Central Electricity Authority
- Headquarters: Sewa Bhawan Sector-1, Rama Krishna Puram, New Delhi, India
- Owner: Ministry of Power (India)
- Website: cea.nic.in

= Central Electricity Authority (India) =

Indian statutory organization

The Central Electricity Authority (CEA) is a statutory body under the Ministry of Power responsible for advising the Government of India on matters related to the generation, transmission, distribution, and planning of electricity.
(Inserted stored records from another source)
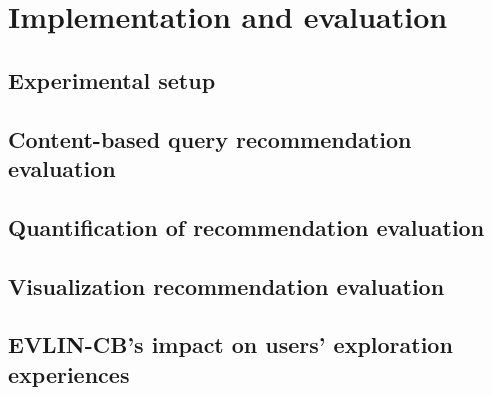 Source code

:  \section{Implementation and evaluation}
  \label{sec:evaluation-part1}
 	 		  	 
			 \subsection{Experimental setup}
			   	 
               		\subsection{Content-based query recommendation evaluation}
			   	 
		         \subsection{Quantification of recommendation evaluation}
		           	 
			 \subsection{Visualization recommendation evaluation}
			   	 
		          \subsection{EVLIN-CB's impact on users' exploration experiences}
		           	 


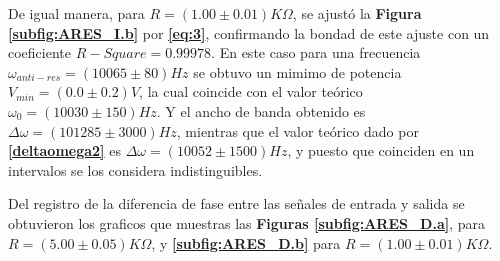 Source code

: \documentclass[11pt,a4paper]{article}
\begin{document}
De igual manera, para $R=(1.00 \pm 0.01)K\Omega$, se ajustó la \textbf{Figura \ref{subfig:ARES_I.b}} por \textbf{\eqref{eq:3}}, confirmando la bondad de este ajuste con un coeficiente $R-Square = 0.99978$. En este caso para una frecuencia $\omega_{anti-res} =(10065 \pm 80)Hz$ se obtuvo un mimimo de potencia $V_{min} = (0.0 \pm 0.2)V$, la cual coincide con el valor teórico $\omega_0 = (10030 \pm 150) Hz$. Y el ancho de banda obtenido es $\Delta\omega = (101285 \pm 3000)Hz$, mientras que el valor teórico dado por \textbf{\eqref{deltaomega2}} es $\Delta\omega = (10052 \pm 1500)Hz$, y puesto que coinciden en un intervalos se los considera indistinguibles.

\bigskip

Del registro de la diferencia de fase entre las señales de entrada y salida se obtuvieron los graficos que muestras las \textbf{Figuras \ref{subfig:ARES_D.a}}, para $R=(5.00 \pm 0.05)K\Omega$, y \textbf{\ref{subfig:ARES_D.b}} para $R=(1.00 \pm 0.01)K\Omega$.
\end{document}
Established in 1951 under the Electricity (Supply) Act, 1948 and continued under the Electricity Act, 2003, the CEA plays a key role in formulating policies, setting technical and safety standards, monitoring the development of the power sector in the country, and promoting the integrated operation of the national power grid to ensure reliable and sustainable electricity supply across India.
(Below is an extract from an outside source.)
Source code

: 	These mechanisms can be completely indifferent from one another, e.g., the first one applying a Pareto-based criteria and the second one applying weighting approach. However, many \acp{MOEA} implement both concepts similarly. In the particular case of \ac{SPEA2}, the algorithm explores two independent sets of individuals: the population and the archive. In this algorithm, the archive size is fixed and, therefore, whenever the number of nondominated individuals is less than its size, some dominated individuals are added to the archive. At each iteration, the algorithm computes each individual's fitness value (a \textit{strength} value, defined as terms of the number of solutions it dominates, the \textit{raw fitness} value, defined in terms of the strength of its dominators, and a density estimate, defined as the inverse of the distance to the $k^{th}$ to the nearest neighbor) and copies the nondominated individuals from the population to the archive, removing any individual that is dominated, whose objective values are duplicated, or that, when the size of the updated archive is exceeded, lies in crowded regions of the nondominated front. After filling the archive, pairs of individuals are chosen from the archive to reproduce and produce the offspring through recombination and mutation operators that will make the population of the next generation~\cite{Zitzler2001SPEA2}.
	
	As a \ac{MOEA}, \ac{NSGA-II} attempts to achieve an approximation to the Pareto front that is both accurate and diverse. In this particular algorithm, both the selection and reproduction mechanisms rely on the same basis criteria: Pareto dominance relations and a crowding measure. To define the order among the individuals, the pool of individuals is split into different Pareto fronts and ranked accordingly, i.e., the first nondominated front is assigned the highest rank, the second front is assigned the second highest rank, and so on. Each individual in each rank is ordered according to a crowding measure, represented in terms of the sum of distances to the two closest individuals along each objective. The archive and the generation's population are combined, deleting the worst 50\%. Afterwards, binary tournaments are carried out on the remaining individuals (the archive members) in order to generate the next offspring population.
Officers from the Central Power Engineering Services Cadre, recruited through Engineering Services Examination conducted by the Union Public Service Commission, are posted to the Central Electricity Authority.

==Responsibilities==
Under the Electricity Act 2003, the Central Electricity Authority is responsible for advising the Government of India on matters related to the electricity sector and ensuring the coordinated development of the country's power system. Its key responsibilities include formulating plans for the development of electricity generation, transmission, and distribution; monitoring the performance of the power sector; and promoting the integrated operation of the national electricity grid.

The Authority develops and enforces technical standards for electrical infrastructure, grid connectivity, and safety measures to ensure the reliable and secure operation of the power system. It also collects, analyses, and publishes data and statistics relating to electricity generation, consumption, demand, and capacity addition.

In addition, the CEA conducts investigations and studies on power system planning, assesses future electricity demand, and evaluates proposals for new power projects. It advises central and state governments, regulatory bodies, and power utilities on technical and policy matters. The Authority also plays a significant role in promoting energy efficiency, renewable energy integration, power system reliability, and the adoption of modern technologies within the Indian power sector.